How to Find the Next Moonshot Stock, According to ‘Roaring Kitty’

Keith Gill, aka Roaring Kitty, aka DeepF—–gValue, aka the slayer of short-sellers, is suddenly one of the most influential stock pickers in America.

After heinspired a dizzying 400% rally in GameStop Corp. that shook Wall Street this past week, Gill has built a legion of passionate followers on Reddit and YouTube who gush over how he made them — at least temporarily — rich.
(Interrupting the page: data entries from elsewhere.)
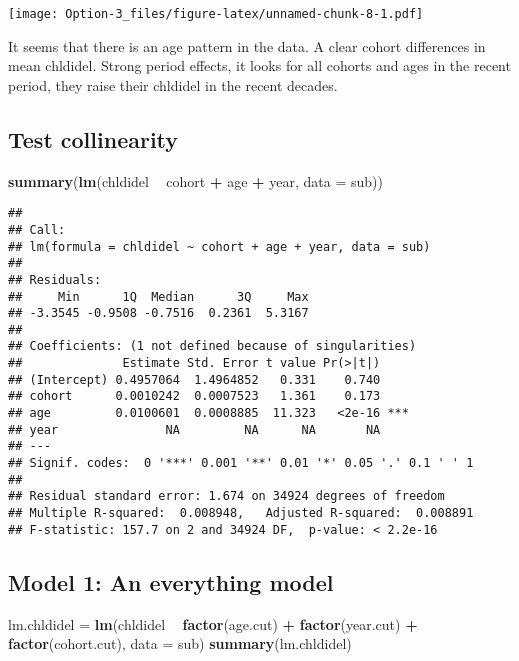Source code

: \documentclass[]{article}
\newenvironment{Shaded}{\begin{snugshade}}{\end{snugshade}}
\newcommand{\DataTypeTok}[1]{\textcolor[rgb]{0.13,0.29,0.53}{#1}}
\newcommand{\KeywordTok}[1]{\textcolor[rgb]{0.13,0.29,0.53}{\textbf{#1}}}
\newcommand{\NormalTok}[1]{#1}
\newcommand{\OperatorTok}[1]{\textcolor[rgb]{0.81,0.36,0.00}{\textbf{#1}}}
\newcommand{\StringTok}[1]{\textcolor[rgb]{0.31,0.60,0.02}{#1}}
\begin{document}
\texttt{[image: Option-3\_files/figure-latex/unnamed-chunk-8-1.pdf]}

It seems that there is an age pattern in the data. A clear cohort
differences in mean chldidel. Strong period effects, it looks for all
cohorts and ages in the recent period, they raise their chldidel in the
recent decades.

\hypertarget{test-collinearity}{%
\subsection{Test collinearity}\label{test-collinearity}}

\begin{Shaded}
\begin{Highlighting}[]
\KeywordTok{summary}\NormalTok{(}\KeywordTok{lm}\NormalTok{(chldidel }\OperatorTok{~}\StringTok{ }\NormalTok{cohort }\OperatorTok{+}\StringTok{ }\NormalTok{age }\OperatorTok{+}\StringTok{ }\NormalTok{year, }\DataTypeTok{data =}\NormalTok{ sub))}
\end{Highlighting}
\end{Shaded}

\begin{verbatim}
## 
## Call:
## lm(formula = chldidel ~ cohort + age + year, data = sub)
## 
## Residuals:
##     Min      1Q  Median      3Q     Max 
## -3.3545 -0.9508 -0.7516  0.2361  5.3167 
## 
## Coefficients: (1 not defined because of singularities)
##              Estimate Std. Error t value Pr(>|t|)    
## (Intercept) 0.4957064  1.4964852   0.331    0.740    
## cohort      0.0010242  0.0007523   1.361    0.173    
## age         0.0100601  0.0008885  11.323   <2e-16 ***
## year               NA         NA      NA       NA    
## ---
## Signif. codes:  0 '***' 0.001 '**' 0.01 '*' 0.05 '.' 0.1 ' ' 1
## 
## Residual standard error: 1.674 on 34924 degrees of freedom
## Multiple R-squared:  0.008948,   Adjusted R-squared:  0.008891 
## F-statistic: 157.7 on 2 and 34924 DF,  p-value: < 2.2e-16
\end{verbatim}

\hypertarget{model-1-an-everything-model}{%
\subsection{Model 1: An everything
model}\label{model-1-an-everything-model}}

\begin{Shaded}
\begin{Highlighting}[]
\NormalTok{lm.chldidel =}\StringTok{ }\KeywordTok{lm}\NormalTok{(chldidel }\OperatorTok{~}\StringTok{ }\KeywordTok{factor}\NormalTok{(age.cut) }\OperatorTok{+}\StringTok{ }\KeywordTok{factor}\NormalTok{(year.cut) }\OperatorTok{+}\StringTok{ }\KeywordTok{factor}\NormalTok{(cohort.cut), }\DataTypeTok{data =}\NormalTok{ sub)}
\KeywordTok{summary}\NormalTok{(lm.chldidel)}
\end{Highlighting}
\end{Shaded}
\end{document}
Now, knowing what other stocks, or kinds of stocks, he likes is a matter of investor interest.

Dressed in the kind of ironic, tacky cat themed t-shirts you’d expect to see hanging in a Jersey shore boardwalk shop, the 34-year-old former marketer for Massachusetts Mutual Life Insurance Co. appears on YouTube videos that provide a view into the investing process he uses to target annual gains of 50% to 100%. The posterchild for an online army of traders that tends to ignore value when making picks pursues an approach that’s traditional at its core.       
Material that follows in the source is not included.